- [WORK TO COMPLETE]: Copy every line in the records below that contains the word "number".

----- DATASET CONTENT -----

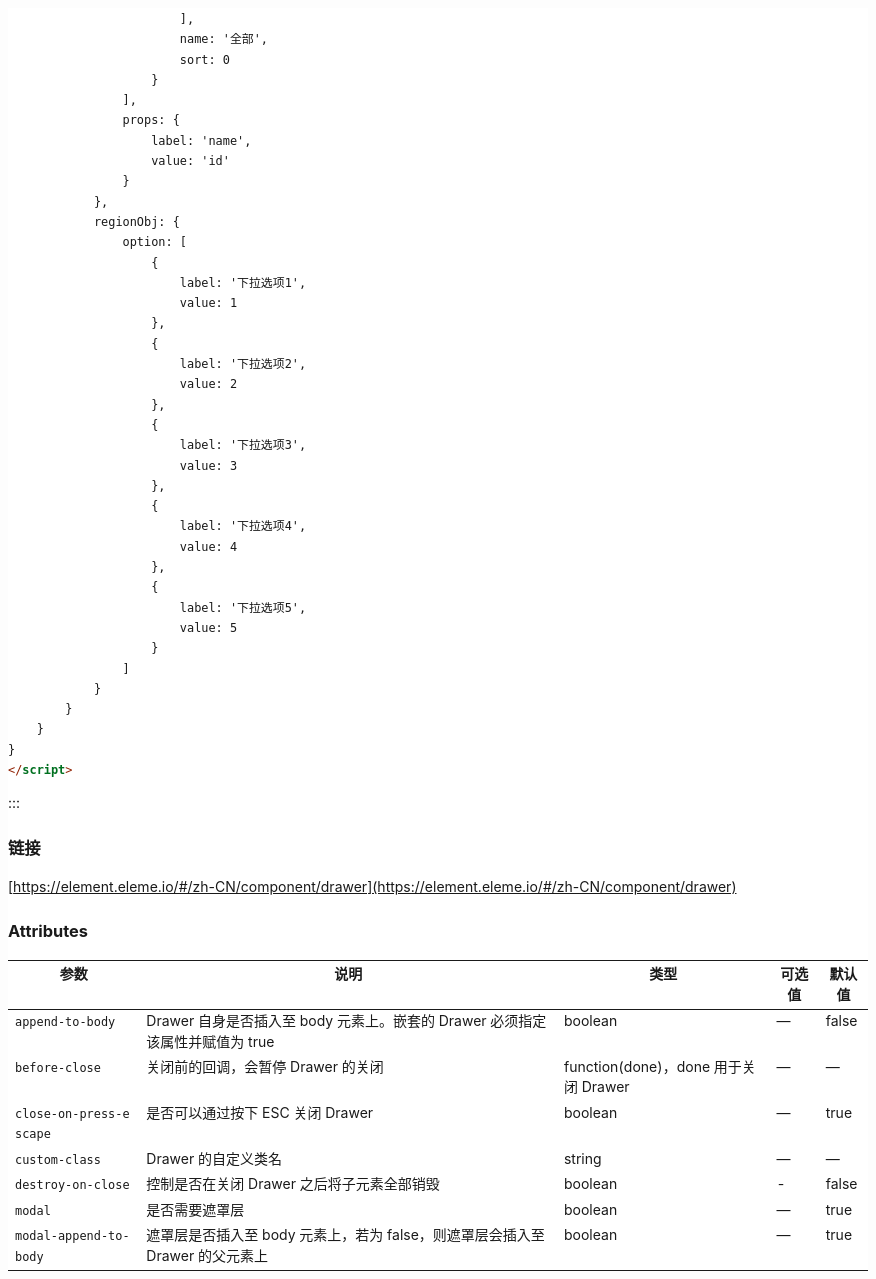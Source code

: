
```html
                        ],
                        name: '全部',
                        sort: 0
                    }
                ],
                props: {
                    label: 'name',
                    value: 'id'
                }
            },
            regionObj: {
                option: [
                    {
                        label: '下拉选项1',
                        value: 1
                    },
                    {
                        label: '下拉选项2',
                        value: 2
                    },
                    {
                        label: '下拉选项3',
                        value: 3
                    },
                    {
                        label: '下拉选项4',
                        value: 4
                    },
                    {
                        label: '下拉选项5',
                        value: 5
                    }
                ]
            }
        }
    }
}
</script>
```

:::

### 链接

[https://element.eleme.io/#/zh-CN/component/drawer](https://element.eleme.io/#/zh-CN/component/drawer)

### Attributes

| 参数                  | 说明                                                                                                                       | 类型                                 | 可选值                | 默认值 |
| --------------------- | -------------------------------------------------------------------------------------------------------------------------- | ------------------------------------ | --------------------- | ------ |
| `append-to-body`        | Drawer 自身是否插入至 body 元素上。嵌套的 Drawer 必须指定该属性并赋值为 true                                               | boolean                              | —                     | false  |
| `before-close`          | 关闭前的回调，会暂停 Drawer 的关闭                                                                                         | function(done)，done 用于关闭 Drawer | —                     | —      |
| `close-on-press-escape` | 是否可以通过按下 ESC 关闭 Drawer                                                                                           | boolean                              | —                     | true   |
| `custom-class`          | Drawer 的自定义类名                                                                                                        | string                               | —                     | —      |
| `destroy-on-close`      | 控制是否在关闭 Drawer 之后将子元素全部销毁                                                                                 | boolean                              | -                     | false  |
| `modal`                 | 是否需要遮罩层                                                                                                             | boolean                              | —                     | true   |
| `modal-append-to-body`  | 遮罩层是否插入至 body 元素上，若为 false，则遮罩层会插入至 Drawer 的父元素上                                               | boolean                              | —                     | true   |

-----
----- DATASET CONTENT -----

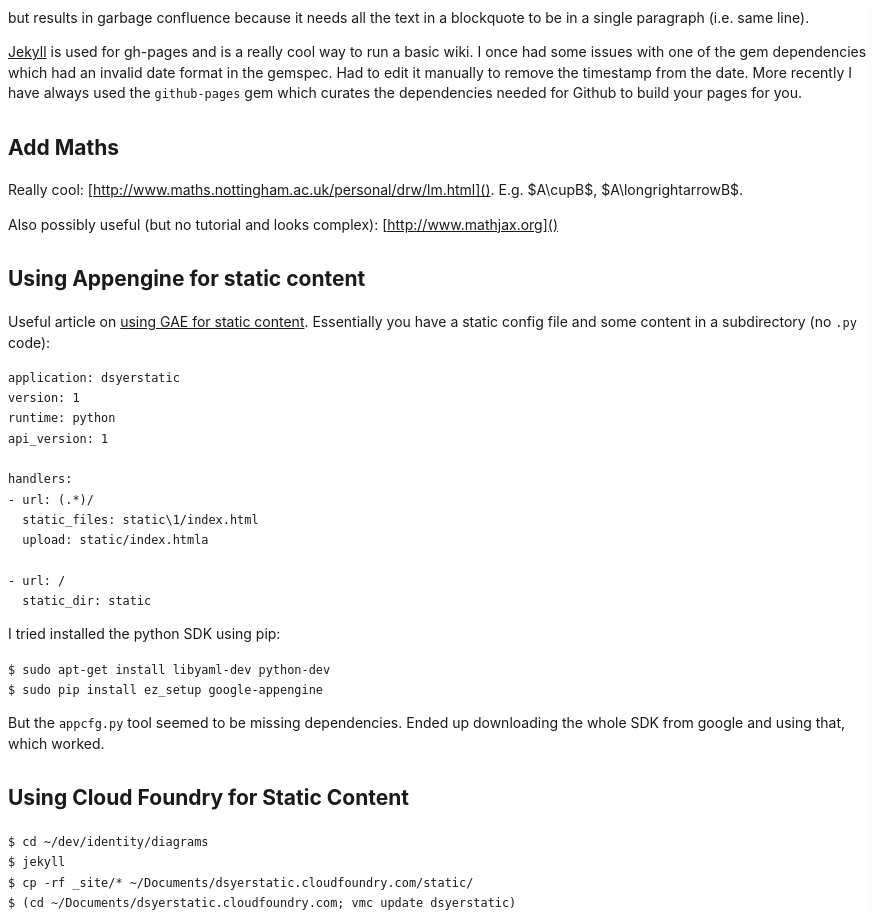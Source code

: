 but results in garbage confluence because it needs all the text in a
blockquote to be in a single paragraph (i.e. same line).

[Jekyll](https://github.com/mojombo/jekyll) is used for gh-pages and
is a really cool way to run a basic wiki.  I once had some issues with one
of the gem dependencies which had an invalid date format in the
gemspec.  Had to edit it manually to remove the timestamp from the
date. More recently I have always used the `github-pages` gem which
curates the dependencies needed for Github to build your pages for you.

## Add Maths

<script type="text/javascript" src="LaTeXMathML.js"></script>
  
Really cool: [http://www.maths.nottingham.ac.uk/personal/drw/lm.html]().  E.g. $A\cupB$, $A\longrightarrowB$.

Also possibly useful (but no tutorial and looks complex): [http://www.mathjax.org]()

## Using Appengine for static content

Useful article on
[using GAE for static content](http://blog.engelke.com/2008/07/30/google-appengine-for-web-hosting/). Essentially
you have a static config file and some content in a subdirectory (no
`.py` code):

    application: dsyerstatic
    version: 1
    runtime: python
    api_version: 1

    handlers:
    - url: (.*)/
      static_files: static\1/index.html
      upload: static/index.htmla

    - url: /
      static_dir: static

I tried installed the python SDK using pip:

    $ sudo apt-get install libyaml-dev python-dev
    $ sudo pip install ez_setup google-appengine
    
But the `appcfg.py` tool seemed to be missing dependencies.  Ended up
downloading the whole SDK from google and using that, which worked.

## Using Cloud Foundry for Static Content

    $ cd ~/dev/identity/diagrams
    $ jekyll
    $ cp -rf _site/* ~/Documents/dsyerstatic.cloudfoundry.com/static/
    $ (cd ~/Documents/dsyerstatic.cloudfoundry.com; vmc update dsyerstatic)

-----
----- DATASET CONTENT -----

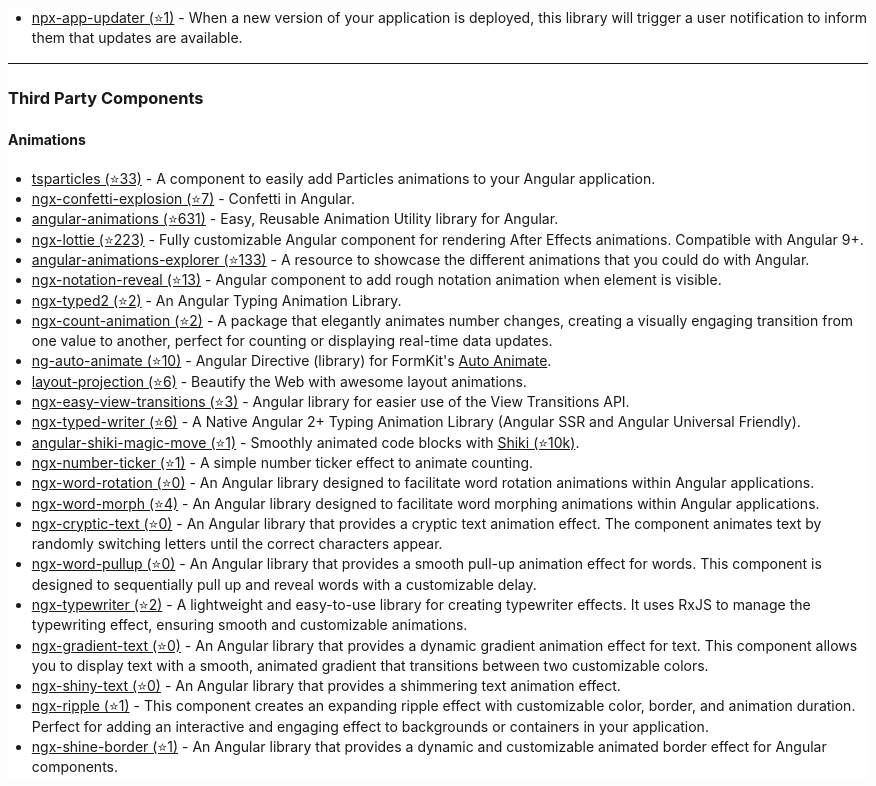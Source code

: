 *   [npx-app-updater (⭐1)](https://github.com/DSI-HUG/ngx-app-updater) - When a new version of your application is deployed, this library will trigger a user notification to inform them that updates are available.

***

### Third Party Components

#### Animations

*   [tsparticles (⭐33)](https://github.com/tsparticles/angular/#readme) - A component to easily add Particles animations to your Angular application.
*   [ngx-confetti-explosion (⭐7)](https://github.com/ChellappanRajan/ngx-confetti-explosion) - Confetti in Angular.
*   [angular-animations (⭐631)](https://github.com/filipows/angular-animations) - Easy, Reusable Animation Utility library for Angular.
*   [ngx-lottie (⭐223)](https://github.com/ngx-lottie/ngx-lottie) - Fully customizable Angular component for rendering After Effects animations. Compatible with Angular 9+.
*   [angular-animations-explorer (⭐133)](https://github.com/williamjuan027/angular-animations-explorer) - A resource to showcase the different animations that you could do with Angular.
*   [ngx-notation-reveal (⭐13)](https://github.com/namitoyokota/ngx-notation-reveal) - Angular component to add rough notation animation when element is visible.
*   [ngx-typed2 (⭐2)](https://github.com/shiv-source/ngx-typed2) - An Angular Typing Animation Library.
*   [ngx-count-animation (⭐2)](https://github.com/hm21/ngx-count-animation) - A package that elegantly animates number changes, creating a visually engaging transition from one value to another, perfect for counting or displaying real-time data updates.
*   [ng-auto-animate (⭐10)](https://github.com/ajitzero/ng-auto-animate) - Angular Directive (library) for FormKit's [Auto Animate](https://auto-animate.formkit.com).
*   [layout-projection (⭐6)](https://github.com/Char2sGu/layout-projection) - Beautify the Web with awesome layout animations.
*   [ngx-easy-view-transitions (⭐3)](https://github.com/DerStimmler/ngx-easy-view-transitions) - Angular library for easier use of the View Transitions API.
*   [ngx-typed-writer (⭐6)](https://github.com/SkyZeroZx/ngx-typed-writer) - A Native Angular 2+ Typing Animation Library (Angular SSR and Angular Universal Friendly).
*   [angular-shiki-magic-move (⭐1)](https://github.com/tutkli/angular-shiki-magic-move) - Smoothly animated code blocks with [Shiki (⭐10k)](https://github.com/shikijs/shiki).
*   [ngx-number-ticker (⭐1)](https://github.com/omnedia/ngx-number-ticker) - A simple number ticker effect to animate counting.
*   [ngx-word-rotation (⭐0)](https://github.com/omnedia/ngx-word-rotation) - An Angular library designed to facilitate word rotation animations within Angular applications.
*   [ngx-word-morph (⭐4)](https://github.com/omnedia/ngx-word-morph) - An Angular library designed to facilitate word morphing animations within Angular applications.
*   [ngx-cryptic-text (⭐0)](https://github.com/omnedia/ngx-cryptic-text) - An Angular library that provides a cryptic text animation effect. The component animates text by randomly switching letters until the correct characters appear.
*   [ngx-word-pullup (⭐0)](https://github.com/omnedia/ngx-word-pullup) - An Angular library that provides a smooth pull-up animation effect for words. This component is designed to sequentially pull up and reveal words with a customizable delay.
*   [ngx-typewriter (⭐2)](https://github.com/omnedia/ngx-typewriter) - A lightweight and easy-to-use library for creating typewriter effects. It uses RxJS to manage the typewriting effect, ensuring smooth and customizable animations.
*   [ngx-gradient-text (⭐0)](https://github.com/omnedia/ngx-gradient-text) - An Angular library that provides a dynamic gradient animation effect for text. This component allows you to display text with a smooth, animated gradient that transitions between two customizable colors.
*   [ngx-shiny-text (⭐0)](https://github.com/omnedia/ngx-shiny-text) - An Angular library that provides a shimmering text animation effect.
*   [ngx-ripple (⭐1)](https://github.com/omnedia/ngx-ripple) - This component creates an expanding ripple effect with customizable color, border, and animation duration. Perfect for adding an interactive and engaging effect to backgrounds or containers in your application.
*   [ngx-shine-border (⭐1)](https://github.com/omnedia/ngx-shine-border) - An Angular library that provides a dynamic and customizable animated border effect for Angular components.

-----

- [RESPONSE BOX]:
*   [ngx-count-animation (⭐2)](https://github.com/hm21/ngx-count-animation) - A package that elegantly animates number changes, creating a visually engaging transition from one value to another, perfect for counting or displaying real-time data updates.
*   [ngx-number-ticker (⭐1)](https://github.com/omnedia/ngx-number-ticker) - A simple number ticker effect to animate counting.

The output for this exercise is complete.